(INFORMATION GIVEN begins)
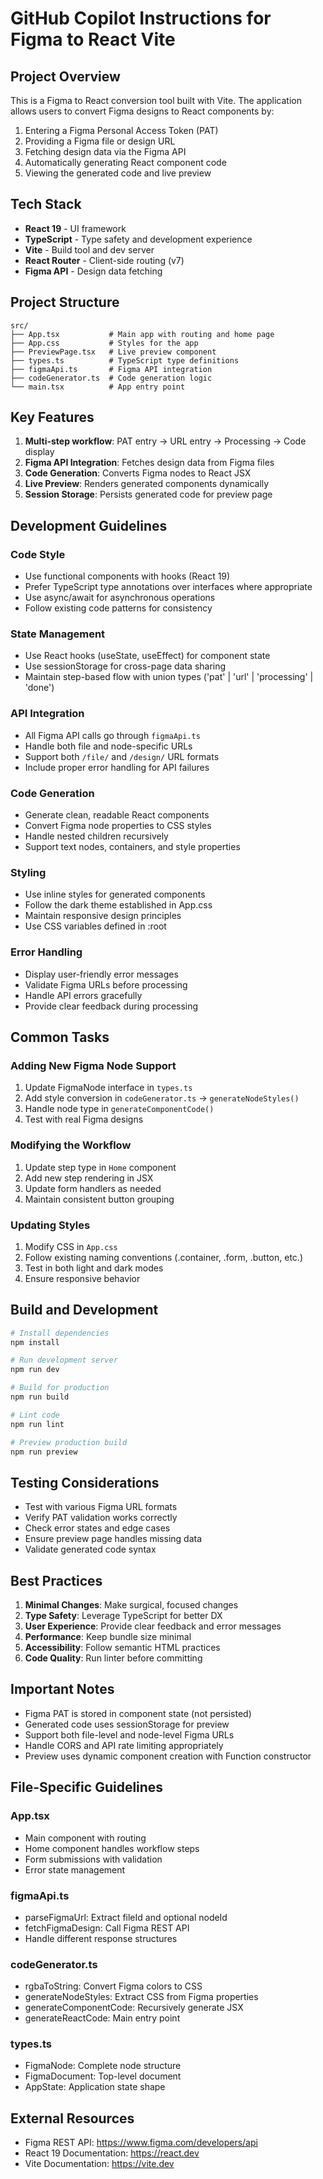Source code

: # GitHub Copilot Instructions for Figma to React Vite

## Project Overview

This is a Figma to React conversion tool built with Vite. The application allows users to convert Figma designs to React components by:
1. Entering a Figma Personal Access Token (PAT)
2. Providing a Figma file or design URL
3. Fetching design data via the Figma API
4. Automatically generating React component code
5. Viewing the generated code and live preview

## Tech Stack

- **React 19** - UI framework
- **TypeScript** - Type safety and development experience
- **Vite** - Build tool and dev server
- **React Router** - Client-side routing (v7)
- **Figma API** - Design data fetching

## Project Structure

```
src/
├── App.tsx           # Main app with routing and home page
├── App.css           # Styles for the app
├── PreviewPage.tsx   # Live preview component
├── types.ts          # TypeScript type definitions
├── figmaApi.ts       # Figma API integration
├── codeGenerator.ts  # Code generation logic
└── main.tsx          # App entry point
```

## Key Features

1. **Multi-step workflow**: PAT entry → URL entry → Processing → Code display
2. **Figma API Integration**: Fetches design data from Figma files
3. **Code Generation**: Converts Figma nodes to React JSX
4. **Live Preview**: Renders generated components dynamically
5. **Session Storage**: Persists generated code for preview page

## Development Guidelines

### Code Style
- Use functional components with hooks (React 19)
- Prefer TypeScript type annotations over interfaces where appropriate
- Use async/await for asynchronous operations
- Follow existing code patterns for consistency

### State Management
- Use React hooks (useState, useEffect) for component state
- Use sessionStorage for cross-page data sharing
- Maintain step-based flow with union types ('pat' | 'url' | 'processing' | 'done')

### API Integration
- All Figma API calls go through `figmaApi.ts`
- Handle both file and node-specific URLs
- Support both `/file/` and `/design/` URL formats
- Include proper error handling for API failures

### Code Generation
- Generate clean, readable React components
- Convert Figma node properties to CSS styles
- Handle nested children recursively
- Support text nodes, containers, and style properties

### Styling
- Use inline styles for generated components
- Follow the dark theme established in App.css
- Maintain responsive design principles
- Use CSS variables defined in :root

### Error Handling
- Display user-friendly error messages
- Validate Figma URLs before processing
- Handle API errors gracefully
- Provide clear feedback during processing

## Common Tasks

### Adding New Figma Node Support
1. Update FigmaNode interface in `types.ts`
2. Add style conversion in `codeGenerator.ts` → `generateNodeStyles()`
3. Handle node type in `generateComponentCode()`
4. Test with real Figma designs

### Modifying the Workflow
1. Update step type in `Home` component
2. Add new step rendering in JSX
3. Update form handlers as needed
4. Maintain consistent button grouping

### Updating Styles
1. Modify CSS in `App.css`
2. Follow existing naming conventions (.container, .form, .button, etc.)
3. Test in both light and dark modes
4. Ensure responsive behavior

## Build and Development

```bash
# Install dependencies
npm install

# Run development server
npm run dev

# Build for production
npm run build

# Lint code
npm run lint

# Preview production build
npm run preview
```

## Testing Considerations

- Test with various Figma URL formats
- Verify PAT validation works correctly
- Check error states and edge cases
- Ensure preview page handles missing data
- Validate generated code syntax

## Best Practices

1. **Minimal Changes**: Make surgical, focused changes
2. **Type Safety**: Leverage TypeScript for better DX
3. **User Experience**: Provide clear feedback and error messages
4. **Performance**: Keep bundle size minimal
5. **Accessibility**: Follow semantic HTML practices
6. **Code Quality**: Run linter before committing

## Important Notes

- Figma PAT is stored in component state (not persisted)
- Generated code uses sessionStorage for preview
- Support both file-level and node-level Figma URLs
- Handle CORS and API rate limiting appropriately
- Preview uses dynamic component creation with Function constructor

## File-Specific Guidelines

### App.tsx
- Main component with routing
- Home component handles workflow steps
- Form submissions with validation
- Error state management

### figmaApi.ts
- parseFigmaUrl: Extract fileId and optional nodeId
- fetchFigmaDesign: Call Figma REST API
- Handle different response structures

### codeGenerator.ts
- rgbaToString: Convert Figma colors to CSS
- generateNodeStyles: Extract CSS from Figma properties
- generateComponentCode: Recursively generate JSX
- generateReactCode: Main entry point

### types.ts
- FigmaNode: Complete node structure
- FigmaDocument: Top-level document
- AppState: Application state shape

## External Resources

- Figma REST API: https://www.figma.com/developers/api
- React 19 Documentation: https://react.dev
- Vite Documentation: https://vite.dev
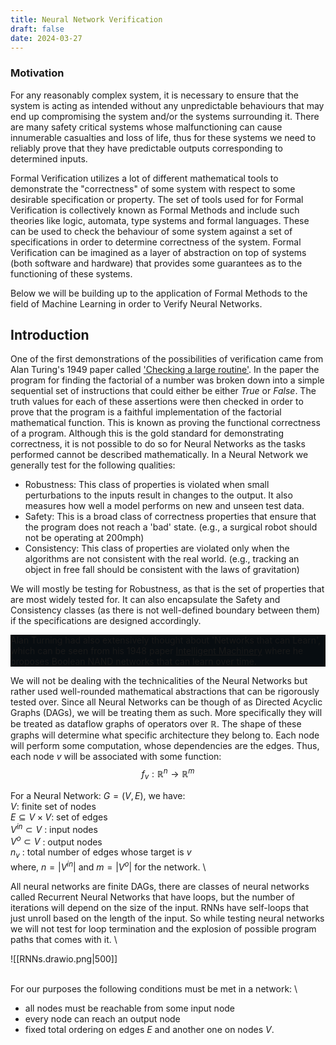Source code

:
 ```yaml
---
title: Neural Network Verification
draft: false
date: 2024-03-27
---
```

### Motivation

For any reasonably complex system, it is necessary to ensure that the system is acting as intended without any unpredictable behaviours that may end up compromising the system and/or the systems surrounding it. There are many safety critical systems whose malfunctioning can cause innumerable casualties and loss of life, thus for these systems we need to reliably prove that they have predictable outputs corresponding to determined inputs.

Formal Verification utilizes a lot of different mathematical tools to demonstrate the "correctness" of some system with respect to some desirable specification or property. The set of tools used for for Formal Verification is collectively known as Formal Methods and include such theories like logic, automata, type systems and formal languages. These can be used to check the behaviour of some system against a set of specifications in order to determine correctness of the system. Formal Verification can be imagined as a layer of abstraction on top of systems (both software and hardware) that provides some guarantees as to the functioning of these systems.

Below we will be building up to the application of Formal Methods to the field of Machine Learning in order to Verify Neural Networks.

## Introduction

One of the first demonstrations of the possibilities of verification came from Alan Turing's 1949 paper called ['Checking a large routine'](https://turingarchive.kings.cam.ac.uk/publications-lectures-and-talks-amtb/amt-b-8). In the paper the program for finding the factorial of a number was broken down into a simple sequential set of instructions that could either be either $True$ or $False$. The truth values for each of these assertions were then checked in order to prove that the program is a faithful implementation of the factorial mathematical function. This is known as proving the functional correctness of a program. Although this is the gold standard for demonstrating correctness, it is not possible to do so for Neural Networks as the tasks performed cannot be described mathematically. In a Neural Network we generally test for the following qualities:

- Robustness: This class of properties is violated when small perturbations to the inputs result in changes to the output. It also measures how well a model performs on new and unseen test data.
- Safety: This is a broad class of correctness properties that ensure that the program does not reach a 'bad' state. (e.g., a surgical robot should not be operating at 200mph)
- Consistency: This class of properties are violated only when the algorithms are not consistent with the real world. (e.g., tracking an object in free fall should be consistent with the laws of gravitation)

We will mostly be testing for Robustness, as that is the set of properties that are most widely tested for. It can also encapsulate the Safety and Consistency classes (as there is not well-defined boundary between them) if the specifications are designed accordingly.

<div style="background-color: #080D11;">
Alan Turning had also extensively thought about 'Networks that can Learn', which can be seen from his 1948 paper <a href=https://doi.org/10.1093/oso/9780198250791.003.0016>Intelligent Machinery</a> where he proposes Boolean NAND networks that can learn over time.
</div>

We will not be dealing with the technicalities of the Neural Networks but rather used well-rounded mathematical abstractions that can be rigorously tested over. Since all Neural Networks can be though of as Directed Acyclic Graphs (DAGs), we will be treating them as such. More specifically they will be treated as dataflow graphs of operators over $\mathbb{R}$. The shape of these graphs will determine what specific architecture they belong to. Each node will perform some computation, whose dependencies are the edges. Thus, each node $v$ will be associated with some function:  
$$f_v: \mathbb{R}^{n} \rightarrow \mathbb{R}^{m}$$

For a Neural Network: $G = (V, E)$, we have: \
$V$: finite set of nodes \
$E \subseteq V \times V$: set of edges \
$V^{in} \subset V$ : input nodes \
$V^{o} \subset V$ : output nodes \
$n_v$ : total number of edges whose target is $v$ \
where, $n = |V^{in}|$ and $m = |V^{o}|$ for the network. \

All neural networks are finite DAGs, there are classes of neural networks called Recurrent Neural Networks that have loops, but the number of iterations will depend on the size of the input. RNNs have self-loops that just unroll based on the length of the input. So while testing neural networks we will not test for loop termination and the explosion of possible program paths that comes with it.  \

![[RNNs.drawio.png|500]]

\
For our purposes the following conditions must be met in a network: \
- all nodes must be reachable from some input node
- every node can reach an output node
- fixed total ordering on edges $E$ and another one on nodes $V$.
(INFORMATION GIVEN ends)
What's needed is an exact retyping of the records, pictures excluded.

RESULT:
Source code

: # GitHub Copilot Instructions for Figma to React Vite

## Project Overview

This is a Figma to React conversion tool built with Vite. The application allows users to convert Figma designs to React components by:
1. Entering a Figma Personal Access Token (PAT)
2. Providing a Figma file or design URL
3. Fetching design data via the Figma API
4. Automatically generating React component code
5. Viewing the generated code and live preview

## Tech Stack

- **React 19** - UI framework
- **TypeScript** - Type safety and development experience
- **Vite** - Build tool and dev server
- **React Router** - Client-side routing (v7)
- **Figma API** - Design data fetching

## Project Structure

```
src/
├── App.tsx           # Main app with routing and home page
├── App.css           # Styles for the app
├── PreviewPage.tsx   # Live preview component
├── types.ts          # TypeScript type definitions
├── figmaApi.ts       # Figma API integration
├── codeGenerator.ts  # Code generation logic
└── main.tsx          # App entry point
```

## Key Features

1. **Multi-step workflow**: PAT entry → URL entry → Processing → Code display
2. **Figma API Integration**: Fetches design data from Figma files
3. **Code Generation**: Converts Figma nodes to React JSX
4. **Live Preview**: Renders generated components dynamically
5. **Session Storage**: Persists generated code for preview page

## Development Guidelines

### Code Style
- Use functional components with hooks (React 19)
- Prefer TypeScript type annotations over interfaces where appropriate
- Use async/await for asynchronous operations
- Follow existing code patterns for consistency

### State Management
- Use React hooks (useState, useEffect) for component state
- Use sessionStorage for cross-page data sharing
- Maintain step-based flow with union types ('pat' | 'url' | 'processing' | 'done')

### API Integration
- All Figma API calls go through `figmaApi.ts`
- Handle both file and node-specific URLs
- Support both `/file/` and `/design/` URL formats
- Include proper error handling for API failures

### Code Generation
- Generate clean, readable React components
- Convert Figma node properties to CSS styles
- Handle nested children recursively
- Support text nodes, containers, and style properties

### Styling
- Use inline styles for generated components
- Follow the dark theme established in App.css
- Maintain responsive design principles
- Use CSS variables defined in :root

### Error Handling
- Display user-friendly error messages
- Validate Figma URLs before processing
- Handle API errors gracefully
- Provide clear feedback during processing

## Common Tasks

### Adding New Figma Node Support
1. Update FigmaNode interface in `types.ts`
2. Add style conversion in `codeGenerator.ts` → `generateNodeStyles()`
3. Handle node type in `generateComponentCode()`
4. Test with real Figma designs

### Modifying the Workflow
1. Update step type in `Home` component
2. Add new step rendering in JSX
3. Update form handlers as needed
4. Maintain consistent button grouping

### Updating Styles
1. Modify CSS in `App.css`
2. Follow existing naming conventions (.container, .form, .button, etc.)
3. Test in both light and dark modes
4. Ensure responsive behavior

## Build and Development

```bash
# Install dependencies
npm install

# Run development server
npm run dev

# Build for production
npm run build

# Lint code
npm run lint

# Preview production build
npm run preview
```

## Testing Considerations

- Test with various Figma URL formats
- Verify PAT validation works correctly
- Check error states and edge cases
- Ensure preview page handles missing data
- Validate generated code syntax

## Best Practices

1. **Minimal Changes**: Make surgical, focused changes
2. **Type Safety**: Leverage TypeScript for better DX
3. **User Experience**: Provide clear feedback and error messages
4. **Performance**: Keep bundle size minimal
5. **Accessibility**: Follow semantic HTML practices
6. **Code Quality**: Run linter before committing

## Important Notes

- Figma PAT is stored in component state (not persisted)
- Generated code uses sessionStorage for preview
- Support both file-level and node-level Figma URLs
- Handle CORS and API rate limiting appropriately
- Preview uses dynamic component creation with Function constructor

## File-Specific Guidelines

### App.tsx
- Main component with routing
- Home component handles workflow steps
- Form submissions with validation
- Error state management

### figmaApi.ts
- parseFigmaUrl: Extract fileId and optional nodeId
- fetchFigmaDesign: Call Figma REST API
- Handle different response structures

### codeGenerator.ts
- rgbaToString: Convert Figma colors to CSS
- generateNodeStyles: Extract CSS from Figma properties
- generateComponentCode: Recursively generate JSX
- generateReactCode: Main entry point

### types.ts
- FigmaNode: Complete node structure
- FigmaDocument: Top-level document
- AppState: Application state shape

## External Resources

- Figma REST API: https://www.figma.com/developers/api
- React 19 Documentation: https://react.dev
- Vite Documentation: https://vite.dev
Source code

:
 ```yaml
---
title: Neural Network Verification
draft: false
date: 2024-03-27
---
```

### Motivation

For any reasonably complex system, it is necessary to ensure that the system is acting as intended without any unpredictable behaviours that may end up compromising the system and/or the systems surrounding it. There are many safety critical systems whose malfunctioning can cause innumerable casualties and loss of life, thus for these systems we need to reliably prove that they have predictable outputs corresponding to determined inputs.

Formal Verification utilizes a lot of different mathematical tools to demonstrate the "correctness" of some system with respect to some desirable specification or property. The set of tools used for for Formal Verification is collectively known as Formal Methods and include such theories like logic, automata, type systems and formal languages. These can be used to check the behaviour of some system against a set of specifications in order to determine correctness of the system. Formal Verification can be imagined as a layer of abstraction on top of systems (both software and hardware) that provides some guarantees as to the functioning of these systems.

Below we will be building up to the application of Formal Methods to the field of Machine Learning in order to Verify Neural Networks.

## Introduction

One of the first demonstrations of the possibilities of verification came from Alan Turing's 1949 paper called ['Checking a large routine'](https://turingarchive.kings.cam.ac.uk/publications-lectures-and-talks-amtb/amt-b-8). In the paper the program for finding the factorial of a number was broken down into a simple sequential set of instructions that could either be either $True$ or $False$. The truth values for each of these assertions were then checked in order to prove that the program is a faithful implementation of the factorial mathematical function. This is known as proving the functional correctness of a program. Although this is the gold standard for demonstrating correctness, it is not possible to do so for Neural Networks as the tasks performed cannot be described mathematically. In a Neural Network we generally test for the following qualities:

- Robustness: This class of properties is violated when small perturbations to the inputs result in changes to the output. It also measures how well a model performs on new and unseen test data.
- Safety: This is a broad class of correctness properties that ensure that the program does not reach a 'bad' state. (e.g., a surgical robot should not be operating at 200mph)
- Consistency: This class of properties are violated only when the algorithms are not consistent with the real world. (e.g., tracking an object in free fall should be consistent with the laws of gravitation)

We will mostly be testing for Robustness, as that is the set of properties that are most widely tested for. It can also encapsulate the Safety and Consistency classes (as there is not well-defined boundary between them) if the specifications are designed accordingly.

<div style="background-color: #080D11;">
Alan Turning had also extensively thought about 'Networks that can Learn', which can be seen from his 1948 paper <a href=https://doi.org/10.1093/oso/9780198250791.003.0016>Intelligent Machinery</a> where he proposes Boolean NAND networks that can learn over time.
</div>

We will not be dealing with the technicalities of the Neural Networks but rather used well-rounded mathematical abstractions that can be rigorously tested over. Since all Neural Networks can be though of as Directed Acyclic Graphs (DAGs), we will be treating them as such. More specifically they will be treated as dataflow graphs of operators over $\mathbb{R}$. The shape of these graphs will determine what specific architecture they belong to. Each node will perform some computation, whose dependencies are the edges. Thus, each node $v$ will be associated with some function:  
$$f_v: \mathbb{R}^{n} \rightarrow \mathbb{R}^{m}$$

For a Neural Network: $G = (V, E)$, we have: \
$V$: finite set of nodes \
$E \subseteq V \times V$: set of edges \
$V^{in} \subset V$ : input nodes \
$V^{o} \subset V$ : output nodes \
$n_v$ : total number of edges whose target is $v$ \
where, $n = |V^{in}|$ and $m = |V^{o}|$ for the network. \

All neural networks are finite DAGs, there are classes of neural networks called Recurrent Neural Networks that have loops, but the number of iterations will depend on the size of the input. RNNs have self-loops that just unroll based on the length of the input. So while testing neural networks we will not test for loop termination and the explosion of possible program paths that comes with it.  \

![[RNNs.drawio.png|500]]

\
For our purposes the following conditions must be met in a network: \
- all nodes must be reachable from some input node
- every node can reach an output node
- fixed total ordering on edges $E$ and another one on nodes $V$.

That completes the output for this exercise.